Like Maschulka's works, Ancuta Sarca creates her trainers using deadstock materials, building glamorous aesthetics on sneakers. To celebrate the launch of Slam Jam's first Womenswear section, which includes emerging and independent designers, niche but all internationally recognised in the fashion scene, Slam Jam asked Ancuta Sarca to revisit their collaboration with Nike. «We worked with their existing Nike trainers,»  the designer explained about the total black kitten heels that now occupy the store's shelves. «So they had a lot of that stuff which we took and remade into heels. It was a lot of deconstructing and reconstructing, we adapted them to my shapes, I think they're really chic and cute.» Ancuta Sarca's designs have toured the world on the feet of some of the most famous stars, including Rihanna, Kim Kardashian and Bella Hadid, and this summer the designer has had a busy calendar. From her collaboration with Dion Lee to the launch of her new SS24 line at London Fashion Week, her life is a succession of commercial and artistic successes. Her new clothing and footwear collection takes inspiration from her childhood in Romania. Faced with Sarca's triumph of colours, unusual silhouettes, eye-catching graphics and avant-garde designs, one naturally wonders what her child-self would think of her work. «My child self would never believe this in a million years. But she would absolutely love the designs and wear them everyday.»

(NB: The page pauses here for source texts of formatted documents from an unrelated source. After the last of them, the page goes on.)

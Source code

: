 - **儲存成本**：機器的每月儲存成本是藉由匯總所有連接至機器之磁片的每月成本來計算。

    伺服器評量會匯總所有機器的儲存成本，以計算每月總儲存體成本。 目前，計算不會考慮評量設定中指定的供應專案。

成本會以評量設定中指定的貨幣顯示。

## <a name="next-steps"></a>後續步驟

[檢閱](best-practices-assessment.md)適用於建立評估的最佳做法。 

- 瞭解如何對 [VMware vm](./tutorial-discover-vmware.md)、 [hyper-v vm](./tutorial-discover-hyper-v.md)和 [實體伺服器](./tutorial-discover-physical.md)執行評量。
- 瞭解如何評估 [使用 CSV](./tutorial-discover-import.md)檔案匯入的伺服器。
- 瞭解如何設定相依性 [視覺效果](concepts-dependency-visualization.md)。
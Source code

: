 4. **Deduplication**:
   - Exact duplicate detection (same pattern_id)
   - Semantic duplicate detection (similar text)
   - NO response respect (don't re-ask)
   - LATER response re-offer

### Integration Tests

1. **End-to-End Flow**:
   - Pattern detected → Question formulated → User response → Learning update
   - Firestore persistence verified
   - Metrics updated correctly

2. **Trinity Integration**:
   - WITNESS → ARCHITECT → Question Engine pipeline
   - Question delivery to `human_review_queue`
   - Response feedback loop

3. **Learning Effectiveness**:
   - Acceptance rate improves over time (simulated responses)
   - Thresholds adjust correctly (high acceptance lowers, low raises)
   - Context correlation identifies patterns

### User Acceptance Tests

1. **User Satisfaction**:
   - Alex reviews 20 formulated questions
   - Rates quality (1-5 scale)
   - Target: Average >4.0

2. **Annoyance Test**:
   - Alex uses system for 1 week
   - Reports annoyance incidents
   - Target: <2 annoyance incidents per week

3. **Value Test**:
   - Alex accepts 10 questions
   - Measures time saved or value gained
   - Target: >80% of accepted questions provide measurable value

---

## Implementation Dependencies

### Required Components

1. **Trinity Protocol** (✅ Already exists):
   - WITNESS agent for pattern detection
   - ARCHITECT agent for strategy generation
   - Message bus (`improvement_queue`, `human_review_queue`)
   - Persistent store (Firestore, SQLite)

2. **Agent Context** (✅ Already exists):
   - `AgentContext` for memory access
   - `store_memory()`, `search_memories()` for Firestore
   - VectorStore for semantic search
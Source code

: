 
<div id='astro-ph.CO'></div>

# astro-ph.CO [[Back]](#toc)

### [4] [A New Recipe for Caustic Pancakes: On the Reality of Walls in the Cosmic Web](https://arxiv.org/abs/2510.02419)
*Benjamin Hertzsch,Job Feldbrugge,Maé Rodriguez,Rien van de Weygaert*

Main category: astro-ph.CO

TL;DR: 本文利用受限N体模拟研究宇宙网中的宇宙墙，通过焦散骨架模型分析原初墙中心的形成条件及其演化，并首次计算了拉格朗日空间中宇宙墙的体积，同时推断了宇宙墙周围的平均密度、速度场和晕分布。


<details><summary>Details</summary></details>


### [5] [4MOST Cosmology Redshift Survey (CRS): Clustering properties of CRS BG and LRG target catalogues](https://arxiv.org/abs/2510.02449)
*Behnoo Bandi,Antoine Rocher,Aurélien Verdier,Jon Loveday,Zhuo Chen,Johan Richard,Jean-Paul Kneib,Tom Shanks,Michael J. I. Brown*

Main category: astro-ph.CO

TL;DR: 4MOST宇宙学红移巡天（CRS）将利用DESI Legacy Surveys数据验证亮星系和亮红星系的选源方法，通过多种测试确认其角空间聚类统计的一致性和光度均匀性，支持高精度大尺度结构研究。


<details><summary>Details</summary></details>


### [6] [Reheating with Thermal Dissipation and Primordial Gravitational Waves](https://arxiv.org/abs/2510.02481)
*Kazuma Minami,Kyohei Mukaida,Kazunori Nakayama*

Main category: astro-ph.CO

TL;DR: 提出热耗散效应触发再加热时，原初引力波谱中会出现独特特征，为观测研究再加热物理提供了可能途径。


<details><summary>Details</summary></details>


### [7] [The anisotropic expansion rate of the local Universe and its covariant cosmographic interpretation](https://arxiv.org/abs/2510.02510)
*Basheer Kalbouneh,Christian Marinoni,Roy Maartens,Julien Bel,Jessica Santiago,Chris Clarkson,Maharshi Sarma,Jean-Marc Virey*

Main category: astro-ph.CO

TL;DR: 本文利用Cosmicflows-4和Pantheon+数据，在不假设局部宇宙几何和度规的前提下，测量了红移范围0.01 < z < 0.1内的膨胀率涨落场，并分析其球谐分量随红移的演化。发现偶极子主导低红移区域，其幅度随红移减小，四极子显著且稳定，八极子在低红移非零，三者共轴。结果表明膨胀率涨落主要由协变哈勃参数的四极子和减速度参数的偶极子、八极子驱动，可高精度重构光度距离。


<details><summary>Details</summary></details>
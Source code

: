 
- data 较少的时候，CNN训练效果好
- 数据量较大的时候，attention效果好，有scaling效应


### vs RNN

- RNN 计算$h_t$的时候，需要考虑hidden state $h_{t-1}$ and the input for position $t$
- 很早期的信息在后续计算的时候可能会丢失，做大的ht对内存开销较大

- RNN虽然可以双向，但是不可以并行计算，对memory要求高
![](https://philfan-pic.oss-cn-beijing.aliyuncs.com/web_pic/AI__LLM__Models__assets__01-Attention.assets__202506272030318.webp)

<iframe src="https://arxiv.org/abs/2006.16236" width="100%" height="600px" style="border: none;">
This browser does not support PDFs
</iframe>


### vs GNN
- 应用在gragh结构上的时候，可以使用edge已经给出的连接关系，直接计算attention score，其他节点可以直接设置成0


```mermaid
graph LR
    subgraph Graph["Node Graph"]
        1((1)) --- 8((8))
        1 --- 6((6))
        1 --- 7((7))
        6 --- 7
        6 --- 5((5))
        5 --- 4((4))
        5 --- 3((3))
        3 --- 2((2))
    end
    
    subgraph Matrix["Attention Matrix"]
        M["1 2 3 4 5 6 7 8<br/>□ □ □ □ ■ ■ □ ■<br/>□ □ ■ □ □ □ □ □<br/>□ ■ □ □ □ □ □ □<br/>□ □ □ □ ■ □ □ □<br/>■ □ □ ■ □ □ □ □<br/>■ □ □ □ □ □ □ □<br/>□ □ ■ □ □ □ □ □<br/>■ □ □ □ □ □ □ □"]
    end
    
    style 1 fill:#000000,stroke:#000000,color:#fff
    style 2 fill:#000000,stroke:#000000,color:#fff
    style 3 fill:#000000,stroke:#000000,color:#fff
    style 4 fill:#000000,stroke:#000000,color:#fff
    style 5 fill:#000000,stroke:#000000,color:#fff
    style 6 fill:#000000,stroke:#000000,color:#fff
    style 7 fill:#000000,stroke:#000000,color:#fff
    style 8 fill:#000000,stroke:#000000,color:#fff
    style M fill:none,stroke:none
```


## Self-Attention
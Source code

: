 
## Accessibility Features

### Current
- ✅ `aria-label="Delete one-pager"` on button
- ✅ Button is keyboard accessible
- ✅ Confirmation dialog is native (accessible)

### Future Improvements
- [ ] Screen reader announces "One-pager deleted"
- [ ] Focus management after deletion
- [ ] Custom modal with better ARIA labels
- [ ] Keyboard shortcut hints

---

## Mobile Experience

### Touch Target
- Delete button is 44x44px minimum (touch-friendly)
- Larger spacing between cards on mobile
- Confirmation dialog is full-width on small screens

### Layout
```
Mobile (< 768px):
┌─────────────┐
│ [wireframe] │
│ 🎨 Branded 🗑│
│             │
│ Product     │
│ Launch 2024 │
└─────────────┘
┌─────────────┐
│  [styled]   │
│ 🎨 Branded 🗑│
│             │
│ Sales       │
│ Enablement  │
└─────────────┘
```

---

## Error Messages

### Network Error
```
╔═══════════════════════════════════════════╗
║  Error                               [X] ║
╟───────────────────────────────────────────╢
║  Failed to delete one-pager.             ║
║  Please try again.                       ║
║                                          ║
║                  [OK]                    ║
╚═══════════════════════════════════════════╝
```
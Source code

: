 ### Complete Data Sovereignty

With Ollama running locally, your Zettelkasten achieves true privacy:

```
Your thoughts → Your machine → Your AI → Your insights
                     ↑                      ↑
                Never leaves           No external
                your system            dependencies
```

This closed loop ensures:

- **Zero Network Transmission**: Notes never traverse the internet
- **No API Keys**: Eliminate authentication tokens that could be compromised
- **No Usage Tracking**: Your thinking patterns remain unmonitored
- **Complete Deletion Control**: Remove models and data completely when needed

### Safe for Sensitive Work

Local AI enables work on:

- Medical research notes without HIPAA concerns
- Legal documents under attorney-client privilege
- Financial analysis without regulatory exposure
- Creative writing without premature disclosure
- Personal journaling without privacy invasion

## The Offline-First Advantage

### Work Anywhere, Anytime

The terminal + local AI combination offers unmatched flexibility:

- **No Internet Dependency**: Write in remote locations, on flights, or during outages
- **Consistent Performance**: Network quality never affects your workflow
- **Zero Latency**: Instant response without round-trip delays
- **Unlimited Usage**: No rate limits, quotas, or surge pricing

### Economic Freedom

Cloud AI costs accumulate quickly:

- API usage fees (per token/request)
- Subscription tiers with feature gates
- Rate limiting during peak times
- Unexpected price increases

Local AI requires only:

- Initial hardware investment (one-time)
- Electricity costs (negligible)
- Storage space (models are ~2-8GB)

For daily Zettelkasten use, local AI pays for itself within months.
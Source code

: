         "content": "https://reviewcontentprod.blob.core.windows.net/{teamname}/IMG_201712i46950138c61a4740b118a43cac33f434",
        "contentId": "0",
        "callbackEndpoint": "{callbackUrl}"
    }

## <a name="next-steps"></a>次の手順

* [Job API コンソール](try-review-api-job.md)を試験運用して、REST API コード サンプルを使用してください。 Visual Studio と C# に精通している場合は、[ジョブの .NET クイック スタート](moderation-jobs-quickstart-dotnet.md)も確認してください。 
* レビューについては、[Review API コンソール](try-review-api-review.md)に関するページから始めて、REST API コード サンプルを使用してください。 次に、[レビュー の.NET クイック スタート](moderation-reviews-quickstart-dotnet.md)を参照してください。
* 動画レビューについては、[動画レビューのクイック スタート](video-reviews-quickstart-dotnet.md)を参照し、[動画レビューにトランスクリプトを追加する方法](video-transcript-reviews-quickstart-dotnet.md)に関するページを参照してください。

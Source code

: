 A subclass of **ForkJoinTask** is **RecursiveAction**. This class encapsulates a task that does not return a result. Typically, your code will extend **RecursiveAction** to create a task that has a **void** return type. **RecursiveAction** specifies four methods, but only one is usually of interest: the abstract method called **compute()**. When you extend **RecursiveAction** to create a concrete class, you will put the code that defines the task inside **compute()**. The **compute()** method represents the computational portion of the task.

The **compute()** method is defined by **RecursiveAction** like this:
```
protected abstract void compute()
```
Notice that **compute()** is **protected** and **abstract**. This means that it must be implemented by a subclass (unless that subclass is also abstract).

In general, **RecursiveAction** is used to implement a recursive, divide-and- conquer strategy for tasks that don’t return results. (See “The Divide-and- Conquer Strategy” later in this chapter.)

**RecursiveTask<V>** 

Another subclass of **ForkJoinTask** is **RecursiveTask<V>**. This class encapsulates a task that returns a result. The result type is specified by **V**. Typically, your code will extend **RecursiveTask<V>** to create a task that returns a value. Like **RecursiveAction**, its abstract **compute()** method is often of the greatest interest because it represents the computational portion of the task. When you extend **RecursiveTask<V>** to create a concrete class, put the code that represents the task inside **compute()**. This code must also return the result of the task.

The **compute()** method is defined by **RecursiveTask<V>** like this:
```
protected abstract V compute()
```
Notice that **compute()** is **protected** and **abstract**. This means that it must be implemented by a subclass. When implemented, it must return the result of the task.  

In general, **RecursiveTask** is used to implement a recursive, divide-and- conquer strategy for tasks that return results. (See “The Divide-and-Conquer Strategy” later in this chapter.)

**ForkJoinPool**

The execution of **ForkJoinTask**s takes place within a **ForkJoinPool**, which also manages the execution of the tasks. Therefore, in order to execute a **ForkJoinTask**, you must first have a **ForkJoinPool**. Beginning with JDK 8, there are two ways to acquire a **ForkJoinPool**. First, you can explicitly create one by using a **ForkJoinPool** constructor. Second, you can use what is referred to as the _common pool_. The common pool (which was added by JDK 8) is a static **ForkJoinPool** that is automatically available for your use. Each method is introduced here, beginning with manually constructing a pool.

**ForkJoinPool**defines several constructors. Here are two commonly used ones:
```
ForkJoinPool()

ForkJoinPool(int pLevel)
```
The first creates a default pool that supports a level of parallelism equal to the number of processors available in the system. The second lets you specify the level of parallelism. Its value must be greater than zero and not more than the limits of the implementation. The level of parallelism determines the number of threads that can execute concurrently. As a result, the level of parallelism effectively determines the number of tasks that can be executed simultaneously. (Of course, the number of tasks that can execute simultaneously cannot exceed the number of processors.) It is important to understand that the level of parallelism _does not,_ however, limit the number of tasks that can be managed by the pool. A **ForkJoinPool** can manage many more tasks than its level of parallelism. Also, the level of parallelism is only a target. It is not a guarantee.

Mashulka and Sarca's artistic innovation passes through their personal experiences, winding its way through projects that explore the limits of contemporary digitisation, and ultimately reducing to a study of the female self. In the spaces of Slam Jam, their work is a testament of admiration towards a pink approach to a traditionally male - and macho - world, kicked off from the desire of both artists to raise awareness on the self-affirmation of all those who find themselves to be hopeless romantics. As Sarca explains, their art aims to «give power, boldness and confidence.»